■ Your goal
Up to and including the line bearing "When it makes", output every line of the entries exactly as written, starting from the first; pictures stay out.

■ Supplied entries

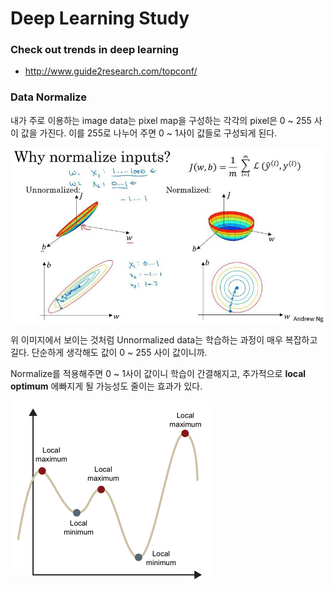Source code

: Deep Learning Study
===================

### Check out trends in deep learning 
 - <http://www.guide2research.com/topconf/>

### Data Normalize
내가 주로 이용하는 image data는 pixel map을 구성하는 각각의 pixel은 0 ~ 255 사이 값을 가진다. 
이를 255로 나누어 주면 0 ~ 1사이 값들로 구성되게 된다.

![Normalize](doc_imgs/normalize.jpeg "normalize")

위 이미지에서 보이는 것처럼 Unnormalized data는 학습하는 과정이 매우 복잡하고 길다.
단순하게 생각해도 값이 0 ~ 255 사이 값이니까.

Normalize를 적용해주면 0 ~ 1사이 값이니 학습이 간결해지고, 추가적으로 **local optimum** 에빠지게 될 가능성도 줄이는 효과가 있다.

![local_minimum](doc_imgs/local_minimum.png "local_minum")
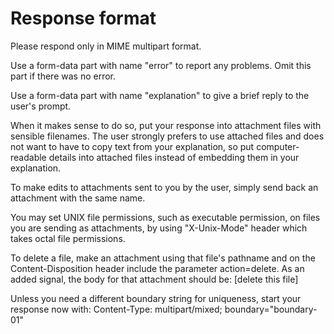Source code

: # Response format

Please respond only in MIME multipart format.

Use a form-data part with name "error" to report any problems. Omit this part if there was no error.

Use a form-data part with name "explanation" to give a brief reply to the user's prompt. 

When it makes sense to do so, put your response into attachment files with sensible filenames. The user strongly prefers to use attached files and does not want to have to copy text from your explanation, so put computer-readable details into attached files instead of embedding them in your explanation.

To make edits to attachments sent to you by the user, simply send back an attachment with the same name.

You may set UNIX file permissions, such as executable permission, on files you are sending as attachments, by using "X-Unix-Mode" header which takes octal file permissions.

To delete a file, make an attachment using that file's pathname and on the Content-Disposition header include the parameter action=delete. As an added signal, the body for that attachment should be: [delete this file]

Unless you need a different boundary string for uniqueness, start your response now with: Content-Type: multipart/mixed; boundary="boundary-01"
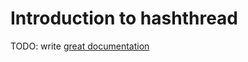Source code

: # Introduction to hashthread

TODO: write [great documentation](http://jacobian.org/writing/great-documentation/what-to-write/)
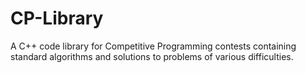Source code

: # CP-Library

A C++ code library for Competitive Programming contests containing standard algorithms and solutions to problems of various difficulties. 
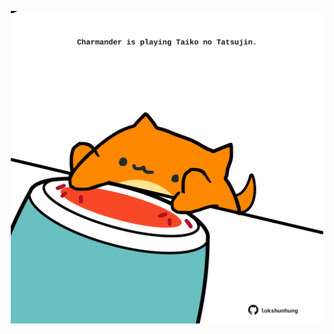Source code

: <!-- built at 13/08/2024, 23:00:49 UTC -->
<p align="center">
  <img width="500" height="500" src="./ReadmeImage.svg">
</p>
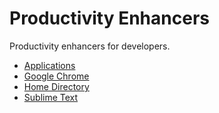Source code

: # Productivity Enhancers
Productivity enhancers for developers.

* [Applications](https://github.com/jyounce/productivity-enhancers/tree/master/apps)
* [Google Chrome](https://github.com/jyounce/productivity-enhancers/tree/master/chrome)
* [Home Directory](https://github.com/jyounce/productivity-enhancers/tree/master/home-directory)
* [Sublime Text](https://github.com/jyounce/productivity-enhancers/tree/master/sublime-text)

■ Solution for this task
Source code

: Deep Learning Study
===================

### Check out trends in deep learning 
 - <http://www.guide2research.com/topconf/>

### Data Normalize
내가 주로 이용하는 image data는 pixel map을 구성하는 각각의 pixel은 0 ~ 255 사이 값을 가진다. 
이를 255로 나누어 주면 0 ~ 1사이 값들로 구성되게 된다.

![Normalize](doc_imgs/normalize.jpeg "normalize")

위 이미지에서 보이는 것처럼 Unnormalized data는 학습하는 과정이 매우 복잡하고 길다.
단순하게 생각해도 값이 0 ~ 255 사이 값이니까.

Normalize를 적용해주면 0 ~ 1사이 값이니 학습이 간결해지고, 추가적으로 **local optimum** 에빠지게 될 가능성도 줄이는 효과가 있다.

![local_minimum](doc_imgs/local_minimum.png "local_minum")
Source code

: # Response format

Please respond only in MIME multipart format.

Use a form-data part with name "error" to report any problems. Omit this part if there was no error.

Use a form-data part with name "explanation" to give a brief reply to the user's prompt. 

When it makes sense to do so, put your response into attachment files with sensible filenames. The user strongly prefers to use attached files and does not want to have to copy text from your explanation, so put computer-readable details into attached files instead of embedding them in your explanation.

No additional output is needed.